1960 yılında Mikhail Tal, Botvinnik’i yenerek 8. Dünya şampiyonu oldu. İleri gelen satranç oyuncuları arasında Tal’ın müthiş bir hafızaya sahip olduğu biliniyordu. Bir 38 masalı gösteri maçında Tal 37 maçı kazanıyor ve sadece bir tanesini Mayer adında birine kaybediyor. Maçtan sonra bu oyuncu Tal’a yaklaştığında: - Biliyor musun – demiş Tal – oyunun bir yerinde ben maçı kazanabilirdim! Mayer hayretle sormuş : - Nasıl, Siz oynadığımız maçı ezbere mi biliyorsunuz? - Ben bu simultanede oynadığım oyunların hepsini ezbere biliyorum – demiş Tal. Kağıt, kalem aldıktan sonra hiç satranç tahtasına bakmadan tüm 38 oyunun notasyonunu yazmış.

Lasker, İngiltere’de tesadüfen tanımadığı biriyle satranç oymamış ve tabi çok çabuk kazanmış. - Siz çok garip oynuyorsunuz – işaret etmiş Lasker – bu maçta siz bir defa bile At ile oynamadınız! - Bu şunun içindir ki, ben daha At hamlesini öğrenemedim – diye cevap vermiş rakibi.

Kübalı Capablanca ( 1888-1942) 1921 yılında Lasker’i yendikten sonra üçüncü Dünya şampiyonu olarak tarihe geçiyor. Altı yıl,1927 yılına kadar,dünyanın en kuvvetli satranç oyuncusu olarak zirvede kalıyor. Satrancı 4 yaşında öğrenen Raul Capablanca 5 yaşına iken önce babasını, sonra da babasının arkadaşını yeniyor.

Alekhin, sık sık oyunlarını satranç tahtasına hiç bakmadan oynuyormuş. 1916 yılında Moskova’da bir simultane maçında 37 kişiyle körleme oynamış. Oyunların 28'ni kazanmış, 6 tanesini berabere bitiyor ve sadece 3 maçını kaybediyor.

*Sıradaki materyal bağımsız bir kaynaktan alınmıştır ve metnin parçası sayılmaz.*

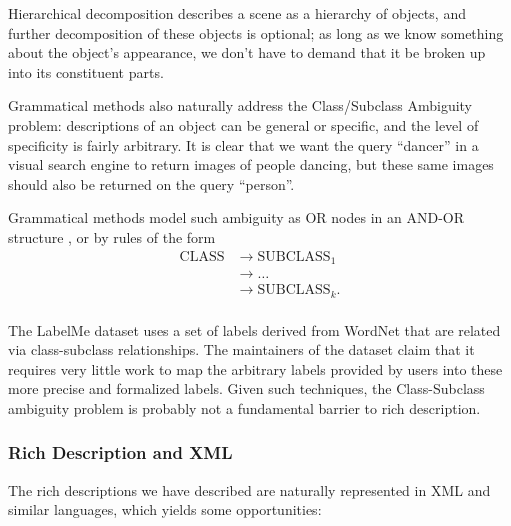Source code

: \documentclass{article}
\begin{document}
Hierarchical decomposition describes a scene as a hierarchy of
objects, and further decomposition of these objects is optional; as
long as we know something about the object's appearance, we don't have
to demand that it be broken up into its constituent parts.

\item Grammatical methods also naturally address the Class/Subclass
  Ambiguity problem: descriptions of an object can be general or
  specific, and the level of specificity is fairly arbitrary. It is
  clear that we want the query ``dancer'' in a visual search engine to
  return images of people dancing, but these same images should also
  be returned on the query ``person''. 

  Grammatical methods model such ambiguity as OR nodes in an AND-OR
  structure \cite{zhu-mumford}, or by rules of the form
\begin{align*}
\mathrm{CLASS} &\to \mathrm{SUBCLASS}_1\\
&\to \dots\\
&\to \mathrm{SUBCLASS}_k .\\
\end{align*}

The LabelMe dataset uses a set of labels derived from WordNet
\cite{wordnet} that are related via class-subclass
relationships. The maintainers of the dataset claim that it requires
very little work to map the arbitrary labels provided by users into
these more precise and formalized labels. \cite{labelme} Given
such techniques, the Class-Subclass ambiguity problem is probably not
a fundamental barrier to rich description.

\eitem

\subsubsection{Rich Description and XML}

The rich descriptions we have described are naturally represented in
XML and similar languages, which yields some opportunities: 
\end{document}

Daha sonra Serpuhovo şehrinde verdiği simultanede 40 kişiyle yine körleme oynuyor ve 32 maçı kazanç, 4’ü berabere ve 4’ü mağlubiyetle sonuçlanıyor. Körleme oyunlarda dünya rekoru Macar büyükusta Yanoş Fleş’e ait. Alekhin’den yıllar sonra verdiği simultanede Fleş 52 kişiyle aynı anda körleme oynuyor. Tahtalara hiç bakmadan Büyükusta 31 maçı kazanıyor, 18 berabere ve sadece 3 maçı kaybediyor. İnanılmaz bir rekor!!

Güzellik ödülü Macar büyükusta Gideon Barsa’nın dış görünüşü kendi özel hayatında olduğu gibi matematikçi görünümüne sahipmiş. Uzun boylu, zayıf ve bir o kadar da çirkin. En güzel parti ödülünü kazandığı bir turnuvadan dönüş sırasında şöyle bir olay yaşanmış. Eşyasını kontrol eden gümrükmemuru, mermerden yapılan heykelciği görünce bunun ne olduğunu sormuş. Büyükusta güzellik ödülü kazandığını söyleyince,gümrük memuru bir ödüle ve bir de ustaya baktıktan sonra: Diğerlerinin nasıl olduğunu tahmin edebiliyorum! - demiş.

Dünya şampiyonluğu rövanş maçını kaybettikten sonra Capablanca, satranç oyununa yeni bir taşın girmesini öneriyor. Bu yeni taş hem Vezir, hem de At gibi hareket edebilecek ve adı da Marshal (mareşal) olacak. Amerikalı büyükusta Frank Marshall bu fikri duyunca Capablanca’ya teşekkür etmiş ve: ”Yinede o bu yeni taşa kendi adını versin” demiş. Sonuçta ”marshal” taşı hiçbir zaman turnuvalarda görülmemiş.